Я прекрасно понимаю, какую тяжкую ношу берет на себя «Трибюн», решившись на такой шаг. Ценю Ваше мужество.
Был бы признателен, если бы редакция передавала мне наиболее интересные отклики на мое обращение. Мне необходимо иметь представление о реакции землян.
С благодарностью
Филофей, космический монах, орбитальная станция РХ».
Ему опять снились киты. Он долго плыл среди них в океане. Он смотрел им в глаза, заливаемые волнами, и понимал выражение китовых глаз. Он и сам был китом. И плыли они клином, как тогда, когда он увидел их с самолета. Необъяснимая сила влекла их вперед, к черте горизонта, словно там что-то ждало их. Горизонт удалялся, а они все плыли, рассекая волны могучими телами. Вода в океане становилась все горячей. Накаты волн обжигали. И, чем дальше, тем трудней и страшней было плыть в горячих волнах. И он увидел и понял вдруг, почему так нестерпимо закипал океан. Над океаном появилось сразу два солнца. Два огненных багрово-коричневых шара жарко пылали в небе, как спаренные прожектора. И какое солнце было истинным, вечным, а какое — откуда-то приблудшим, но, может быть, соперничающим с настоящим, трудно было понять. Он сильно перепугался. И стал кричать рядом плывущим китам: «Смотрите, смотрите, киты, братья мои! Два солнца в небе! Сразу два солнца! Вы слышите?! Это плохо! Океан вскипит, и мы погибнем! Два солнца — страшно!» Роберт Борк еще долго кричал в бушующем океане среди мечущихся китов и проснулся в горячем поту, с оглушительно бьющимся сердцем, отдающимся эхом в ушах. И не сразу поверил, пока приходил в себя, что это был сон. Два солнца, ослепительно пылавшие над океаном, запечатлелись так, точно он видел их наяву. Киты ему снились не раз, но чтобы такое, чтобы два солнца изжигали сверху! Жутко, жутко!..
И тут он понял, откуда явилось во сне второе солнце. Осенило тревожно и ясно. И удивился даже, что не сразу сообразил. «Надо же!» — усмехнулся Футуролог и глянул на часы у зеркала. Был уже седьмой час утра.

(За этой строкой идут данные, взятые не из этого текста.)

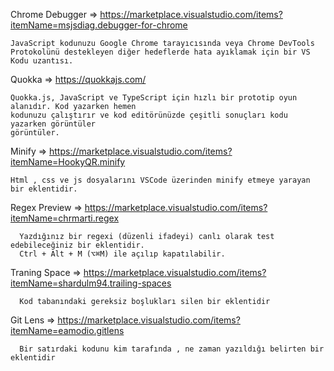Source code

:   Chrome Debugger => https://marketplace.visualstudio.com/items?itemName=msjsdiag.debugger-for-chrome

    JavaScript kodunuzu Google Chrome tarayıcısında veya Chrome DevTools Protokolünü destekleyen diğer hedeflerde hata ayıklamak için bir VS Kodu uzantısı.

  Quokka => https://quokkajs.com/

    Quokka.js, JavaScript ve TypeScript için hızlı bir prototip oyun alanıdır. Kod yazarken hemen 
    kodunuzu çalıştırır ve kod editörünüzde çeşitli sonuçları kodu yazarken görüntüler 
    görüntüler.
    
  
  Minify => https://marketplace.visualstudio.com/items?itemName=HookyQR.minify
  
    Html , css ve js dosyalarını VSCode üzerinden minify etmeye yarayan bir eklentidir.
    
    
  
  Regex Preview => https://marketplace.visualstudio.com/items?itemName=chrmarti.regex
  
      Yazdığınız bir regexi (düzenli ifadeyi) canlı olarak test edebileceğiniz bir eklentidir.
      Ctrl + Alt + M (⌥⌘M) ile açılıp kapatılabilir.
    
    
  
  Traning Space => https://marketplace.visualstudio.com/items?itemName=shardulm94.trailing-spaces
       
      Kod tabanındaki gereksiz boşlukları silen bir eklentidir
    
  
  Git Lens => https://marketplace.visualstudio.com/items?itemName=eamodio.gitlens
  
      Bir satırdaki kodunu kim tarafında , ne zaman yazıldığı belirten bir eklentidir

Жена еще спала в соседней комнате.
Борк вышел на открытую веранду, где обычно делал утреннюю зарядку. Но в этот раз мысли были отвлечены другим. И все, что окружало его в их загородном доме, утратило для него обычный интерес. Даже каменный сад на площадке возле бассейна, любовно устроенный по японскому образцу (хотелось верить — согласно расположению звезд), где по утрам Футуролог любил — по слухам, распространяемым Джесси комически-ужасным шепотком, — колдовать, а по его словам, вычерчивать на песке магические знаки, сегодня был начисто забыт. Не до забав было сегодня. Предстояло просмотреть всю прессу, а ее было навалом, предстояло звонить разным лицам по разным вопросам — ухватывать ситуацию на лету.